>> In the get method, you're returning a pointer to the element within the queue...

hi_dang_ · on July 8, 2024

I sincerely doubt the big HFT firms use anything of Fowler’s. Their optimizations are down to making their own hardware. LL is very context dependent and Amdahl’s law applies here.

JedMartin · on July 9, 2024

I have absolutely no idea how this works in Java, but in C++, there are a few reasons you need std::atomic here:

1. You need to make sure that modifying the producer/consumer position is actually atomic. This may end up being the same instruction that the compiler would use for modifying a non-atomic variable, but that will depend on your target architecture and the size of the data type. Without std::atomic, it may also generate multiple instructions to implement that load/store or use an instruction which is non-atomic at the CPU level. See [1] for more information.

2. You're using positions for synchronization between the producer and consumer. When incrementing the reader position, you're basically freeing a slot for the producer, which means that you need to make sure all reads happen before you do it. When incrementing the producer position, you're indicating that the slot is ready to be consumed, so you need to make sure that all the stores to that slot happen before that. Things may go wrong here due to reordering by the compiler or by the CPU [2], so you need to instruct both that a certain memory ordering is required here. Reordering by the compiler can be prevented using a compiler-level memory barrier - asm volatile("" ::: "memory").

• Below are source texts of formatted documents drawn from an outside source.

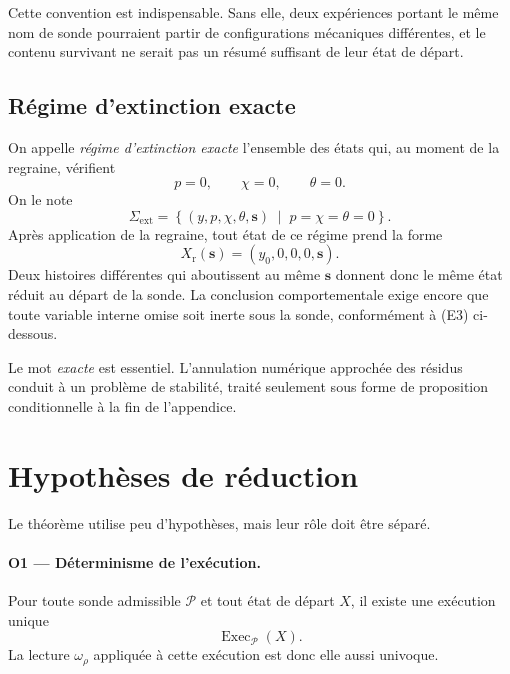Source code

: Cette convention est indispensable. Sans elle, deux expériences
portant le même nom de sonde pourraient partir de configurations
mécaniques différentes, et le contenu survivant ne serait pas un résumé
suffisant de leur état de départ.

\subsection{Régime d'extinction exacte}
\label{annexe-H-extinction}

On appelle \emph{régime d'extinction exacte} l'ensemble des états qui,
au moment de la regraine, vérifient
\begin{equation}
\label{eq:annexe-H-extinction}
 p=0,
 \qquad
 \chi=0,
 \qquad
 \theta=0.
\end{equation}
On le note
\[
\Sigma_{\mathrm{ext}}
=
\left\{
(y,p,\chi,\theta,\mathbf s)
\;\middle|\;
 p=\chi=\theta=0
\right\}.
\]
Après application de la regraine, tout état de ce régime prend la forme
\begin{equation}
\label{eq:annexe-H-etat-reduit}
X_{\mathrm r}(\mathbf s)
=
(y_0,0,0,0,\mathbf s).
\end{equation}
Deux histoires différentes qui aboutissent au même $\mathbf s$ donnent
donc le même état réduit au départ de la sonde. La conclusion
comportementale exige encore que toute variable interne omise soit
inerte sous la sonde, conformément à (E3) ci-dessous.

Le mot \emph{exacte} est essentiel. L'annulation numérique approchée des
résidus conduit à un problème de stabilité, traité seulement sous forme
de proposition conditionnelle à la fin de l'appendice.

\section{Hypothèses de réduction}
\label{annexe-H-hypotheses}

Le théorème utilise peu d'hypothèses, mais leur rôle doit être séparé.

\paragraph{O1 --- Déterminisme de l'exécution.}
Pour toute sonde admissible $\mathcal P$ et tout état de départ $X$, il
existe une exécution unique
\[
\operatorname{Exec}_{\mathcal P}(X).
\]
La lecture $\omega_\rho$ appliquée à cette exécution est donc elle aussi
univoque.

Depending on your CPU architecture, you may or may not need to add a memory barrier instruction as well to prevent reordering by the CPU at runtime. The good news is that std::atomic does all that for you if you pick the right memory ordering, and by default, it uses the strongest one (sequentially-consistent ordering). I think in this particular case you could relax the constraints a bit and use memory_order_acquire on the consumer side and memory_order_release on the producer side [3].

[1] https://preshing.com/20130618/atomic-vs-non-atomic-operation...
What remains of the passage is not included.